Archive for October, 2010

Language vulnerabilities TR published

October 28th, 2010 No comments

ISO has just published the first Technical Report from the Programming Language Vulnerabilities working group (ISO/IEC TR 24772 Information technology — Programming languages — Guidance to avoiding vulnerabilities in programming languages through language selection and use). Having worked on programming language coding guidelines for many years I was an eager participant during the first few years of this group. Unfortunately this committee succumbed to an affliction that effects many groups working in this area, a willingness to uncritically include any reasonable sounding proposal that came its way.

Coding guidelines are primarily driven by human factors with implementation issues coming to the fore in some situations and guideline selection involves a cost/benefit trade-off. Early versions of the TR addressed these topics directly.
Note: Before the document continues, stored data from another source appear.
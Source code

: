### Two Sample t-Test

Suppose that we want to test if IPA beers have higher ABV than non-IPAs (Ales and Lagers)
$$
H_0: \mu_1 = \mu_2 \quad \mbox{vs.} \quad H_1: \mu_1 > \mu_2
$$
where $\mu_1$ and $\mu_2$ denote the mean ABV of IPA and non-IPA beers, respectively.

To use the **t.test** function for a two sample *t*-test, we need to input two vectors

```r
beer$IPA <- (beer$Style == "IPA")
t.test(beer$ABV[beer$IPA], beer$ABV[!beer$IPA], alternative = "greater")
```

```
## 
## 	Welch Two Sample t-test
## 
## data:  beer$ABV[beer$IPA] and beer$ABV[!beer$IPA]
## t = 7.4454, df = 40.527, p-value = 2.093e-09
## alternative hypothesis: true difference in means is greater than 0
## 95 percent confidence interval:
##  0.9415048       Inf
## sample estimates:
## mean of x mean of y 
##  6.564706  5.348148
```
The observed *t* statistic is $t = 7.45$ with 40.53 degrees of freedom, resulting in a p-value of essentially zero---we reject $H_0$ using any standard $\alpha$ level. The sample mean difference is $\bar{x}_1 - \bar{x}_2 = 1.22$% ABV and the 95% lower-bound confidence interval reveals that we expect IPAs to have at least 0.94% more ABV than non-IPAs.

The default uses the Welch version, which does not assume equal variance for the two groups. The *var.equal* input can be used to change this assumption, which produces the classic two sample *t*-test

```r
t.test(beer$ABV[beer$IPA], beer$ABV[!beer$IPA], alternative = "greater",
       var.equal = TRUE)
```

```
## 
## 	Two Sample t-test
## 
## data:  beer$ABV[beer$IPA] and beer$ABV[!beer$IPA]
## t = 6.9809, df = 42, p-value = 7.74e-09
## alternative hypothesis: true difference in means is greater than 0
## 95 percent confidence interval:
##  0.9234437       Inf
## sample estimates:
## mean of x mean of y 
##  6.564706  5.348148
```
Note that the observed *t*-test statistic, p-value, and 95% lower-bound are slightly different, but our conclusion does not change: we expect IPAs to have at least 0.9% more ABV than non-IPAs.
As work progressed many members of WG23 (our official designation is actually ISO/IEC JTC 1/SC 22/WG 23) seemed to want a concrete approach, i.e., an unstructured list of guidelines, rather than a short list of potential problem areas derived by careful analysis.

A major input came from Larry Wagoner’s analysis of fault reports from various sources; he produced a list of the most common problems, and it was generally agreed that these be used as the base from which to derive the general guidelines.
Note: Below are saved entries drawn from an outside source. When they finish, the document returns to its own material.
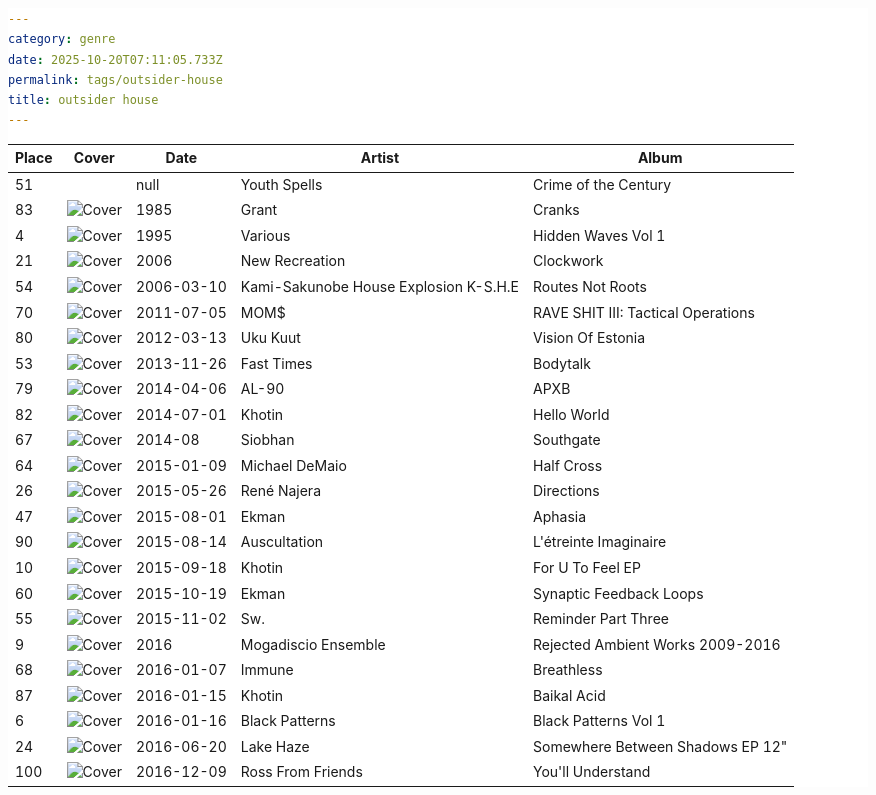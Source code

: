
 ```yaml
---
category: genre
date: 2025-10-20T07:11:05.733Z
permalink: tags/outsider-house
title: outsider house
---
```


| Place | Cover | Date | Artist | Album |
|---|---|---|---|---|
| 51 |  | null | Youth Spells | Crime of the Century |
| 83 | ![Cover](https://i.discogs.com/uUbRH_rqlRA1VwuCNcwU0miue2CG-6Wd-YdFWRGk7Lg/rs:fit/g:sm/q:40/h:150/w:150/czM6Ly9kaXNjb2dz/LWRhdGFiYXNlLWlt/YWdlcy9SLTE5Mjgx/OS0xNjEyOTUxMTQ2/LTM5MzcuanBlZw.jpeg) | 1985 | Grant | Cranks |
| 4 | ![Cover](https://i.discogs.com/yfNYUqPf6kwjUyxzJ3t9-FdDeT9cJujr2J5mwxNmeAw/rs:fit/g:sm/q:40/h:150/w:150/czM6Ly9kaXNjb2dz/LWRhdGFiYXNlLWlt/YWdlcy9SLTUxNzI0/Ni0xMTI5MTY2NjUy/LmpwZWc.jpeg) | 1995 | Various | Hidden Waves Vol 1 |
| 21 | ![Cover](https://i.discogs.com/etoV-RXlqJmAUAxvIO1pqpim8T9jrWMgrLGQ1Rg9yMk/rs:fit/g:sm/q:40/h:150/w:150/czM6Ly9kaXNjb2dz/LWRhdGFiYXNlLWlt/YWdlcy9SLTk0MzY0/OS0xMTc1NjM1NTk1/LmpwZWc.jpeg) | 2006 | New Recreation | Clockwork |
| 54 | ![Cover](https://i.discogs.com/S04uQ1Dkbcqk23JqXH7-BSpltfxARKQyUYAbF2U4mEs/rs:fit/g:sm/q:40/h:150/w:150/czM6Ly9kaXNjb2dz/LWRhdGFiYXNlLWlt/YWdlcy9SLTczMjUx/Ny0xMzc3ODcxMjE4/LTY4MDYuanBlZw.jpeg) | 2006-03-10 | Kami-Sakunobe House Explosion K-S.H.E | Routes Not Roots |
| 70 | ![Cover](https://i.discogs.com/-AKA3FVOPzfhPw_Oh_CIM0HAHV-Oihn5bs4GB2gifpE/rs:fit/g:sm/q:40/h:150/w:150/czM6Ly9kaXNjb2dz/LWRhdGFiYXNlLWlt/YWdlcy9SLTQyNjA2/NDUtMTQ4MzkyMzI1/OS0zNDQyLmpwZWc.jpeg) | 2011-07-05 | MOM$ | RAVE SHIT III: Tactical Operations |
| 80 | ![Cover](https://i.discogs.com/_D5riCpmfObWgS7Xl3pfLKvzNbDwdNrWS_kRoBy_CpE/rs:fit/g:sm/q:40/h:150/w:150/czM6Ly9kaXNjb2dz/LWRhdGFiYXNlLWlt/YWdlcy9SLTM0ODQ1/ODQtMTM4MDExNzc1/NC03ODQyLmpwZWc.jpeg) | 2012-03-13 | Uku Kuut | Vision Of Estonia |
| 53 | ![Cover](https://i.discogs.com/lmgCNj1YPtJsRbo4T7QglPWTvMkyPiol0qAeGhVwpmM/rs:fit/g:sm/q:40/h:150/w:150/czM6Ly9kaXNjb2dz/LWRhdGFiYXNlLWlt/YWdlcy9SLTUxNDE4/OTYtMTM4NTYzMTc4/MS02MzcyLmpwZWc.jpeg) | 2013-11-26 | Fast Times | Bodytalk |
| 79 | ![Cover](https://i.discogs.com/mvr2K40glgnrSQdgLCX1r9VSCoyzFsC1CCgmXnloxyY/rs:fit/g:sm/q:40/h:150/w:150/czM6Ly9kaXNjb2dz/LWRhdGFiYXNlLWlt/YWdlcy9SLTY1NTE2/MDYtMTQyMTgyMjAx/OC05NTU5LmpwZWc.jpeg) | 2014-04-06 | AL-90 | APXB |
| 82 | ![Cover](https://i.discogs.com/bv7GrdfUovQiVu-YMnKejWUihjgr9k7nI_D3DfUHukk/rs:fit/g:sm/q:40/h:150/w:150/czM6Ly9kaXNjb2dz/LWRhdGFiYXNlLWlt/YWdlcy9SLTU4NDE4/MDItMTQwNDIwNDg4/My01NDMzLmpwZWc.jpeg) | 2014-07-01 | Khotin | Hello World |
| 67 | ![Cover](https://i.discogs.com/pyVvwkYp9CPGPH3FydGFkH_uTG4LN-4DStd_uyscqqw/rs:fit/g:sm/q:40/h:150/w:150/czM6Ly9kaXNjb2dz/LWRhdGFiYXNlLWlt/YWdlcy9SLTU5OTEy/OTMtMTQwODI2MjQx/NC03ODA2LmpwZWc.jpeg) | 2014-08 | Siobhan | Southgate |
| 64 | ![Cover](https://i.discogs.com/632GP7kak_d_Yc2bfcSKxOHv9j4gWi3GOGCb5L3Ztjo/rs:fit/g:sm/q:40/h:150/w:150/czM6Ly9kaXNjb2dz/LWRhdGFiYXNlLWlt/YWdlcy9SLTY2ODc3/OTgtMTQyNDgxMjEx/Ny0zMTQ2LmpwZWc.jpeg) | 2015-01-09 | Michael DeMaio | Half Cross |
| 26 | ![Cover](https://i.discogs.com/u_XE4tApi9zYOni4BkMa2IZWIUOBTjqBW4nqdbdmyU0/rs:fit/g:sm/q:40/h:150/w:150/czM6Ly9kaXNjb2dz/LWRhdGFiYXNlLWlt/YWdlcy9SLTcyODA5/NjYtMTQzNzkxODAz/My04NzcyLmpwZWc.jpeg) | 2015-05-26 | René Najera | Directions |
| 47 | ![Cover](https://i.discogs.com/6H1eu8PoCsb6R0np7fUYqeeIHsp2A1DegPmBTxEhshM/rs:fit/g:sm/q:40/h:150/w:150/czM6Ly9kaXNjb2dz/LWRhdGFiYXNlLWlt/YWdlcy9SLTcyMTY3/MjUtMTQzNjQ1NjQz/MC0yMTI5LmpwZWc.jpeg) | 2015-08-01 | Ekman | Aphasia |
| 90 | ![Cover](https://i.discogs.com/iZNOBNlxnog1NLzvO9JNCt-EfLvSolJKatFirOWoTXY/rs:fit/g:sm/q:40/h:150/w:150/czM6Ly9kaXNjb2dz/LWRhdGFiYXNlLWlt/YWdlcy9SLTczNjMw/NzItMTQzOTgzOTk5/OC00MzU3LmpwZWc.jpeg) | 2015-08-14 | Auscultation | L'étreinte Imaginaire |
| 10 | ![Cover](https://i.discogs.com/Wip3sTKoWyftRY5mXXVAI2EvEZhD7pcRFI0ZxCevnKI/rs:fit/g:sm/q:40/h:150/w:150/czM6Ly9kaXNjb2dz/LWRhdGFiYXNlLWlt/YWdlcy9SLTc0NzE0/NTktMTQ0ODA0NjE1/OS0xOTc0LmpwZWc.jpeg) | 2015-09-18 | Khotin | For U To Feel EP |
| 60 | ![Cover](https://i.discogs.com/m2FwUruRYuZIs0iYaEEJxhqgjkLSQ3n6xxmGfGF88o4/rs:fit/g:sm/q:40/h:150/w:150/czM6Ly9kaXNjb2dz/LWRhdGFiYXNlLWlt/YWdlcy9SLTc2MTgy/OTAtMTQ0NTI2MzMx/OS03ODU2LmpwZWc.jpeg) | 2015-10-19 | Ekman | Synaptic Feedback Loops |
| 55 | ![Cover](https://i.discogs.com/dhUIn5tbdTdY0f3IcRYJNTDwIksOGT9AaHcbeHp9aIs/rs:fit/g:sm/q:40/h:150/w:150/czM6Ly9kaXNjb2dz/LWRhdGFiYXNlLWlt/YWdlcy9SLTc2Nzk4/MDAtMTUyODA5NTQx/NC02MjYzLmpwZWc.jpeg) | 2015-11-02 | Sw. | Reminder Part Three |
| 9 | ![Cover](https://i.discogs.com/OwtWmRwY_N5kms5CIhuOqMUS-l6g8KpBCzmWu_C9LpY/rs:fit/g:sm/q:40/h:150/w:150/czM6Ly9kaXNjb2dz/LWRhdGFiYXNlLWlt/YWdlcy9SLTExMzMx/MzkwLTE1MTQzODcy/NTMtNDgyMi5qcGVn.jpeg) | 2016 | Mogadiscio Ensemble | Rejected Ambient Works 2009-2016 |
| 68 | ![Cover](https://i.discogs.com/lfYe-rhfhug8mZ3nxBjvJ5xSLoLBWtOdbqUqPyI5xNM/rs:fit/g:sm/q:40/h:150/w:150/czM6Ly9kaXNjb2dz/LWRhdGFiYXNlLWlt/YWdlcy9SLTc5NjU0/MDEtMTQ1MjU1MjE4/Mi04MTc5LmpwZWc.jpeg) | 2016-01-07 | Immune | Breathless |
| 87 | ![Cover](https://i.discogs.com/z48pz3JKpo-E_6JCw9ZpIu1GRx7ayJfuaHWz_i30Ms0/rs:fit/g:sm/q:40/h:150/w:150/czM6Ly9kaXNjb2dz/LWRhdGFiYXNlLWlt/YWdlcy9SLTc5NDQx/ODUtMTQ1Mjc2MTA3/NC0zMTIwLmpwZWc.jpeg) | 2016-01-15 | Khotin | Baikal Acid |
| 6 | ![Cover](https://i.discogs.com/Os71T3VSsSBHmjrD6rpuiIuJA3I25xxR_whAGvTSlsg/rs:fit/g:sm/q:40/h:150/w:150/czM6Ly9kaXNjb2dz/LWRhdGFiYXNlLWlt/YWdlcy9SLTc5ODE2/OTEtMTY2Mjg5MzAy/MC0xNDc1LmpwZWc.jpeg) | 2016-01-16 | Black Patterns | Black Patterns Vol 1 |
| 24 | ![Cover](https://i.discogs.com/JQ_7fxgLknk0eeMXFf5X5WJfhIJtOQRKozkUFETomLQ/rs:fit/g:sm/q:40/h:150/w:150/czM6Ly9kaXNjb2dz/LWRhdGFiYXNlLWlt/YWdlcy9SLTg2NzU4/NTEtMTQ5MjI4NDAx/Ny03Mjk2LmpwZWc.jpeg) | 2016-06-20 | Lake Haze | Somewhere Between Shadows EP 12" |
| 100 | ![Cover](https://i.discogs.com/2dzzeKMM0QDwJDNCKm-wdU4cPufLtlm0kIDsEUFxIqE/rs:fit/g:sm/q:40/h:150/w:150/czM6Ly9kaXNjb2dz/LWRhdGFiYXNlLWlt/YWdlcy9SLTg2MTA2/MzYtMTQ4NDQ4Nzc5/Mi0yMjMxLmpwZWc.jpeg) | 2016-12-09 | Ross From Friends | You'll Understand |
Work began on writing the text to cover the faults listed by Larry, coalescing similar constructs where appropriate. Many of the faults occurred in programs written in C and some attempt was made to generalize the wording to be applicable other languages (the core guidelines were intended to be language independent).

Over time suggestions were sent to the group’s convener and secretary for consideration (these came from group members and interested outsiders). Unfortunately many of these proposals were accepted for inclusion without analysing the likelihood of them being a common source of faults in practice or the possibility that use of alternative constructs would be more fault prone.

Some members of the group were loath to remove text from the draft document if it was decided that the issue discussed was not applicable. This text tended to migrate to a newly created Section 7 “Applications Issues”, a topic outside of our scope of work).

The resulting document is a mishmash of guidelines likely to be relevant to real code and others that are little more than platitudes (e.g., ‘Demarcation of Control Flow’ and ‘Structured Programming’) or examples of very specific problems that occasional occur (i.e., not common enough to be worth mentioning such as ‘Enumeration issues’).

I eventually threw up my hands in despair at trying to stem the flow of ‘good’ ideas that kept being added and stopped being actively involved.

Would I recommend TR 24772 to people? It does contain some very useful material. The material I think should have been culled is generally not bad, it just has a very low value and for most developers is probably not worth spending time on.

Footnote. ISO makes its money from selling standards and does not like to give them away for free. Those of us who work on standards want them to be used and would like them to be freely available. There is a precedent for TRs being made freely available and hopefully this will eventually happen to TR 24772. In the meantime there are documents on the WG23 web site that essentially contain all of the actual technical text.


Predictor vs. control metrics

October 3rd, 2010 1 comment

For some time I have been looking for a good example to illustrate the difference between predicting some software attribute and controlling that attribute. A recent study comparing two methods of predicting a person’s height looks like it might be what I am after.

The study compared the accuracy of using information derived from a person’s genes to information on their parents’ height.

If a person is not malnourished or seriously ill while growing, then their genes control how tall they will finish up as an adult. Tinker with the appropriate genes while a person is growing and their final height will be different; tinker after they have reached adulthood and height is unlikely to change,

Around 150 years ago Francis Galton developed a statistical technique that enabled a person’s final adult height to be estimated from their parent’s height. Parent height is a predictor, not a controller, of their children’s height.

A few metrics have been found empirically to correlate with faults in code and a larger number, having no empirical evidence of a correlation, have been proposed as fault ‘indicators’. Unfortunately many software developers and most managers are blind to the saying “correlation does not imply causation”.

I’m sure readers would agree that once a baby is born changes to their parents height has no effect on their final adult height. Following this line of argument we would not expect changing source code to reduce the number of faults predicted by some metric to actually reduce the number of faults (ok, fiddling with the source might result in a fault being spotted and fixed).

The interesting part of the study was the finding that the prediction based on existing knowledge about the genetics of height explained 4-6% of subjects’ sex- and age-adjusted height variance, while Galton’s method based on parent height explained 40%. Today, 60 years after the structure of DNA was discovered our knowledge of what actually controls height is nowhere near as encompassing as an attribute that is purely a predictor.

Today, do we have have a good model of what actually happens when code is written? I think not.

How much time and money is being wasted changing software to improve its fit to predictor metrics rather than control metrics (I have little idea what any of these might be)? I dread to think.